|Metalogical Contributions to the Nonmonotonic Theory of Abstract Argumentation|
Argumentation is the interdisciplinary study of how conclusions can be reached through the construction and evaluation of arguments, that is, structures describing a proposition together with the reasons for accepting it. The field has received growing interest within Artificial Intelligence over the last decades. It covers aspects of knowledge representation and multi-agent systems, but also touches on various philosophical questions.
Phan Minh Dung's abstract argumentation frameworks (AFs) play a dominant role in the field. In AFs arguments and attacks among them are treated as primitives, i.e. the internal structure of arguments is not considered.

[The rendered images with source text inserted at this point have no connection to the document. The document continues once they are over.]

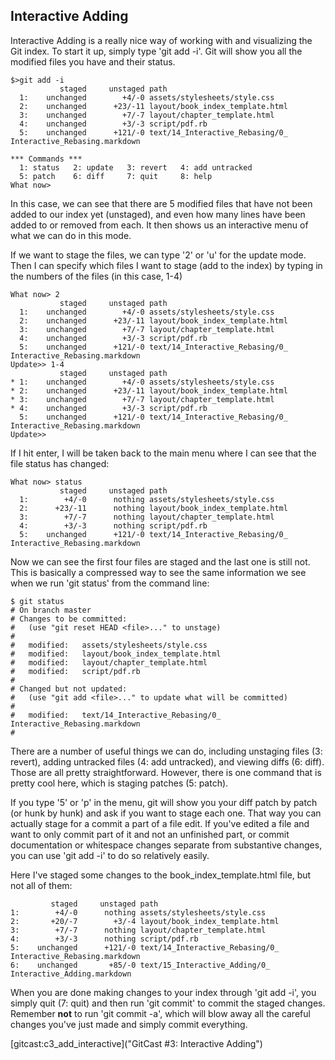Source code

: ## Interactive Adding ##

Interactive Adding is a really nice way of working with and visualizing
the Git index.  To start it up, simply type 'git add -i'.  Git will show
you all the modified files you have and their status.

	$>git add -i
	           staged     unstaged path
	  1:    unchanged        +4/-0 assets/stylesheets/style.css
	  2:    unchanged      +23/-11 layout/book_index_template.html
	  3:    unchanged        +7/-7 layout/chapter_template.html
	  4:    unchanged        +3/-3 script/pdf.rb
	  5:    unchanged      +121/-0 text/14_Interactive_Rebasing/0_ Interactive_Rebasing.markdown

	*** Commands ***
	  1: status	  2: update	  3: revert	  4: add untracked
	  5: patch	  6: diff	  7: quit	  8: help
	What now> 

In this case, we can see that there are 5 modified files that have not been
added to our index yet (unstaged), and even how many lines have been added to
or removed from each.  It then shows us an interactive menu of what we can
do in this mode.

If we want to stage the files, we can type '2' or 'u' for the update mode. 
Then I can specify which files I want to stage (add to the index) by typing
in the numbers of the files (in this case, 1-4)

	What now> 2
	           staged     unstaged path
	  1:    unchanged        +4/-0 assets/stylesheets/style.css
	  2:    unchanged      +23/-11 layout/book_index_template.html
	  3:    unchanged        +7/-7 layout/chapter_template.html
	  4:    unchanged        +3/-3 script/pdf.rb
	  5:    unchanged      +121/-0 text/14_Interactive_Rebasing/0_ Interactive_Rebasing.markdown
	Update>> 1-4
	           staged     unstaged path
	* 1:    unchanged        +4/-0 assets/stylesheets/style.css
	* 2:    unchanged      +23/-11 layout/book_index_template.html
	* 3:    unchanged        +7/-7 layout/chapter_template.html
	* 4:    unchanged        +3/-3 script/pdf.rb
	  5:    unchanged      +121/-0 text/14_Interactive_Rebasing/0_ Interactive_Rebasing.markdown
	Update>> 

If I hit enter, I will be taken back to the main menu where I can see that
the file status has changed:

	What now> status
	           staged     unstaged path
	  1:        +4/-0      nothing assets/stylesheets/style.css
	  2:      +23/-11      nothing layout/book_index_template.html
	  3:        +7/-7      nothing layout/chapter_template.html
	  4:        +3/-3      nothing script/pdf.rb
	  5:    unchanged      +121/-0 text/14_Interactive_Rebasing/0_ Interactive_Rebasing.markdown

Now we can see the first four files are staged and the last one is still not.
This is basically a compressed way to see the same information we see when
we run 'git status' from the command line:

	$ git status
	# On branch master
	# Changes to be committed:
	#   (use "git reset HEAD <file>..." to unstage)
	#
	#	modified:   assets/stylesheets/style.css
	#	modified:   layout/book_index_template.html
	#	modified:   layout/chapter_template.html
	#	modified:   script/pdf.rb
	#
	# Changed but not updated:
	#   (use "git add <file>..." to update what will be committed)
	#
	#	modified:   text/14_Interactive_Rebasing/0_ Interactive_Rebasing.markdown
	#

There are a number of useful things we can do, including unstaging files (3: revert),
adding untracked files (4: add untracked), and viewing diffs (6: diff). Those
are all pretty straightforward.  However, there is one command that is pretty
cool here, which is staging patches (5: patch).

If you type '5' or 'p' in the menu, git will show you your diff patch by patch 
(or hunk by hunk) and ask if you want to stage each one.  That way you can 
actually stage for a commit a part of a file edit.  If you've edited a file
and want to only commit part of it and not an unfinished part, or commit 
documentation or whitespace changes separate from substantive changes, you can
use 'git add -i' to do so relatively easily.

Here I've staged some changes to the book_index_template.html file, but not all
of them:

	         staged     unstaged path
	1:        +4/-0      nothing assets/stylesheets/style.css
	2:       +20/-7        +3/-4 layout/book_index_template.html
	3:        +7/-7      nothing layout/chapter_template.html
	4:        +3/-3      nothing script/pdf.rb
	5:    unchanged      +121/-0 text/14_Interactive_Rebasing/0_ Interactive_Rebasing.markdown
	6:    unchanged       +85/-0 text/15_Interactive_Adding/0_ Interactive_Adding.markdown

When you are done making changes to your index through 'git add -i', you simply
quit (7: quit) and then run 'git commit' to commit the staged changes.  Remember
**not** to run 'git commit -a', which will blow away all the careful changes 
you've just made and simply commit everything.

[gitcast:c3_add_interactive]("GitCast #3: Interactive Adding")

The major focus is on resolving conflicts. To this end a variety of semantics have been defined, each of them specifying acceptable sets of arguments, so-called extensions, in a particular way.
This book is mainly concerned with the investigation of metalogical properties of Dung's abstract theory. In particular, we provide cardinality, monotonicity and splitting results as well as characterization theorems for equivalence notions. The established results have theoretical and practical gains. On the one hand, they yield deeper theoretical insights into how this nonmonotonic theory works, and on the other the obtained results can be used to refine existing algorithms or even give rise to new computational procedures. A further main part is the study of problems regarding dynamic aspects of abstract argumentation. Most noteworthy we solve the so-called enforcing and the more general minimal change problem for a huge number of semantics.